> **What you have to do**
Give back exactly the lines of the material below that start at the line containing "整齐的排列暗示机会的系统性" and end at the line containing "light projection adds spatial depth", and no others.
::::::
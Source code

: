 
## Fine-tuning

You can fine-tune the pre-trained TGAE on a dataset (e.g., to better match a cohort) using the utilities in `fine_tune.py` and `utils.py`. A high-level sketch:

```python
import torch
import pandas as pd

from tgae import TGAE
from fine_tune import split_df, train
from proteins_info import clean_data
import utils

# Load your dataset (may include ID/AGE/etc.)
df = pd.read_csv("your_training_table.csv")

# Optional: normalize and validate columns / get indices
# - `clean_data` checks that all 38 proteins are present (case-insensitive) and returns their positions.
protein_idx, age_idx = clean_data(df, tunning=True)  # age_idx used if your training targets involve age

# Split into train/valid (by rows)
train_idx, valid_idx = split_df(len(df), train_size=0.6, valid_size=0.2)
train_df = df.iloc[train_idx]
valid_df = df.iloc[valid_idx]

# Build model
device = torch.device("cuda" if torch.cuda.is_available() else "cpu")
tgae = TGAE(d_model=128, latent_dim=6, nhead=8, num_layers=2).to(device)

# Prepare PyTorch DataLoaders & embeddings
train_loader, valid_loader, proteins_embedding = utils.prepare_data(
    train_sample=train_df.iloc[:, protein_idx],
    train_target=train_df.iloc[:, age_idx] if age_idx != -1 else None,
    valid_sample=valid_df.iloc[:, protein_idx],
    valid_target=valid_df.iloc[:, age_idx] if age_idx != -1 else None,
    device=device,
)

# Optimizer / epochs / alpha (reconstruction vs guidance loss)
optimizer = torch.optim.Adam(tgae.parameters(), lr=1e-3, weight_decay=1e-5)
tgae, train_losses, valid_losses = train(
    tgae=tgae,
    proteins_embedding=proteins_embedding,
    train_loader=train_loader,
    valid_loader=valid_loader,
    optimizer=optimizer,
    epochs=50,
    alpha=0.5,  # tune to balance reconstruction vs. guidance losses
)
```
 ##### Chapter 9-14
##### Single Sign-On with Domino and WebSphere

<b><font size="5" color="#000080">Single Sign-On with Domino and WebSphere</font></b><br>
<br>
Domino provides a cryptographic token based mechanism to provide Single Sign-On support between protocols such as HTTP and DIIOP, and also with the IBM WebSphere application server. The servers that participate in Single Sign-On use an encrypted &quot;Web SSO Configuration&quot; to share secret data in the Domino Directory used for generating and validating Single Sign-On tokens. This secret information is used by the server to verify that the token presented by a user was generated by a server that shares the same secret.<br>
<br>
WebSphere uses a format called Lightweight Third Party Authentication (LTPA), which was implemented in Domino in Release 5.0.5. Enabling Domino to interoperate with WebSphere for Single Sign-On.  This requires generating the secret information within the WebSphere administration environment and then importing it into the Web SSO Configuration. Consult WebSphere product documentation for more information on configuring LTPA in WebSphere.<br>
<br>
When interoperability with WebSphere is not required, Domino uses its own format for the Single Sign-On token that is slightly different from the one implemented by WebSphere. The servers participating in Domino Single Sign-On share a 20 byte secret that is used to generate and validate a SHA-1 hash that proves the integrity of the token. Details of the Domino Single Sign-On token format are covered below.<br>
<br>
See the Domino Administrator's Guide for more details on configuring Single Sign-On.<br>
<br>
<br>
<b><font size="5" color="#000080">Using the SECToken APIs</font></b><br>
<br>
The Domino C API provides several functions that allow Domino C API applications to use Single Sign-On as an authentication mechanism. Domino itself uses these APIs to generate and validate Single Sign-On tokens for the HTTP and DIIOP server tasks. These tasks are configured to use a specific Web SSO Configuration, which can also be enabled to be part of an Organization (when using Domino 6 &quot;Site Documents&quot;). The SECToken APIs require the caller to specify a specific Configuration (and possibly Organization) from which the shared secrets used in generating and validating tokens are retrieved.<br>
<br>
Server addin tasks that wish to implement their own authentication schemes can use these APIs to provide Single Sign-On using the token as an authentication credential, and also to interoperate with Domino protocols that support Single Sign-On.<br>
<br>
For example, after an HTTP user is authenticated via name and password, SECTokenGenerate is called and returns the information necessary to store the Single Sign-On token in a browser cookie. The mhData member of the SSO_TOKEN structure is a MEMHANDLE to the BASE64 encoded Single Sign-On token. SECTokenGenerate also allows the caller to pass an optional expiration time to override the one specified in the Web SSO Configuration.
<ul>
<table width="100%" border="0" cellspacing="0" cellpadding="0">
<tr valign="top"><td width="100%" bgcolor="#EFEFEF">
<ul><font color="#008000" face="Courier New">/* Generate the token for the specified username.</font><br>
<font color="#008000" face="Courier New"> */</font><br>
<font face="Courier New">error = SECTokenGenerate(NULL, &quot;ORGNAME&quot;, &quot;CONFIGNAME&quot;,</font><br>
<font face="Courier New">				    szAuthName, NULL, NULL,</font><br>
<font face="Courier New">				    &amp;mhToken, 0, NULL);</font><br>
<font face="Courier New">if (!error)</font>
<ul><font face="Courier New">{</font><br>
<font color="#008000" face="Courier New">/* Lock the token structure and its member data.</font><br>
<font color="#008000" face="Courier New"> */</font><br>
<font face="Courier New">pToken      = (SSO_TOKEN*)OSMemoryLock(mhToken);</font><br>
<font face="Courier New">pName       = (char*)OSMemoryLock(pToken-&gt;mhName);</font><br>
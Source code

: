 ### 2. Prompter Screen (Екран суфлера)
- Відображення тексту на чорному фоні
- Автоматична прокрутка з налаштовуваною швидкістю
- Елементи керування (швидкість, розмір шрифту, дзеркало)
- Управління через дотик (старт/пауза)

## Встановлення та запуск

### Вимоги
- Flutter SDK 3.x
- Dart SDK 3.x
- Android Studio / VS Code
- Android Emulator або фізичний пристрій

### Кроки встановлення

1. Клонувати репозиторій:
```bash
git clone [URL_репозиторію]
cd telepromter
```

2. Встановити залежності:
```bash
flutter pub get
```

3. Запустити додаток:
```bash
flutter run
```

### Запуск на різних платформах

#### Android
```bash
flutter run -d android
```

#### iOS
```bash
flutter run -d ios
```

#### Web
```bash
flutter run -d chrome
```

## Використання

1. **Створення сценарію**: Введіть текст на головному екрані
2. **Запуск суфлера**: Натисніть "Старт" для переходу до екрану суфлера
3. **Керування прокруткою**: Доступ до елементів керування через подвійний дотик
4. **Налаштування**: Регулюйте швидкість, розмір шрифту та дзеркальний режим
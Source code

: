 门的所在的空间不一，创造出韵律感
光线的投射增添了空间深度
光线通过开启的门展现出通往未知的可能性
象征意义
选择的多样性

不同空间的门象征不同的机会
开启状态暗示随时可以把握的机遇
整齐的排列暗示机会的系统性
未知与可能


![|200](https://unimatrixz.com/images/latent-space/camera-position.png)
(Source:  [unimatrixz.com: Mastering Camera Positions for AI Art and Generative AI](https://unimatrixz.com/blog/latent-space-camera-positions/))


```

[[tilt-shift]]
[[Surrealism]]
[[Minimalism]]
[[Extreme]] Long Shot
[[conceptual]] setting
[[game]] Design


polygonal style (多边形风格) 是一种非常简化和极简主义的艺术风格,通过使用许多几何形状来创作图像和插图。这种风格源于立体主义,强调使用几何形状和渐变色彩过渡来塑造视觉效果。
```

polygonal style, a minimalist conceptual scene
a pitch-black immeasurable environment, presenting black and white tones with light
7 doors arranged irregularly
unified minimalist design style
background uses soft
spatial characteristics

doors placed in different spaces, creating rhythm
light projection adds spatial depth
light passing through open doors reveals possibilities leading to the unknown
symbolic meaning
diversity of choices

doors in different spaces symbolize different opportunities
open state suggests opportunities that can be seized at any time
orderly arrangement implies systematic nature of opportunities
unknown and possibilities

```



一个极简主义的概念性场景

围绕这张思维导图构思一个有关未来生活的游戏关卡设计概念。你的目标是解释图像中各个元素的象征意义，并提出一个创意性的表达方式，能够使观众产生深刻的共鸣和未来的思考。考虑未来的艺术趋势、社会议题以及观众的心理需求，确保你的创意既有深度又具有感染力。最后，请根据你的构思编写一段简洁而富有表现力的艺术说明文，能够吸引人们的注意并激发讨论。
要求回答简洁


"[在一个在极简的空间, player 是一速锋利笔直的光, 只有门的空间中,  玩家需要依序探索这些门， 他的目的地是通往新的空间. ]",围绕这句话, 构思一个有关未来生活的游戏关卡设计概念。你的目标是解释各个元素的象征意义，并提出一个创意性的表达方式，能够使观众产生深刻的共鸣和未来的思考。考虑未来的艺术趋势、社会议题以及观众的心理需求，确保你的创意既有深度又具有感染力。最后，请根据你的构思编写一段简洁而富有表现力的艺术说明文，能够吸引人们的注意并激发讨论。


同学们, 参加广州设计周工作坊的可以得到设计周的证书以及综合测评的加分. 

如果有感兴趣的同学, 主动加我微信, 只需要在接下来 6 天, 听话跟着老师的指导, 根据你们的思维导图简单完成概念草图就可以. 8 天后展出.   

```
::::::
> **Problem solution**
整齐的排列暗示机会的系统性
未知与可能


![|200](https://unimatrixz.com/images/latent-space/camera-position.png)
(Source:  [unimatrixz.com: Mastering Camera Positions for AI Art and Generative AI](https://unimatrixz.com/blog/latent-space-camera-positions/))


```

[[tilt-shift]]
[[Surrealism]]
[[Minimalism]]
[[Extreme]] Long Shot
[[conceptual]] setting
[[game]] Design


polygonal style (多边形风格) 是一种非常简化和极简主义的艺术风格,通过使用许多几何形状来创作图像和插图。这种风格源于立体主义,强调使用几何形状和渐变色彩过渡来塑造视觉效果。
```

polygonal style, a minimalist conceptual scene
a pitch-black immeasurable environment, presenting black and white tones with light
7 doors arranged irregularly
unified minimalist design style
background uses soft
spatial characteristics

doors placed in different spaces, creating rhythm
light projection adds spatial depth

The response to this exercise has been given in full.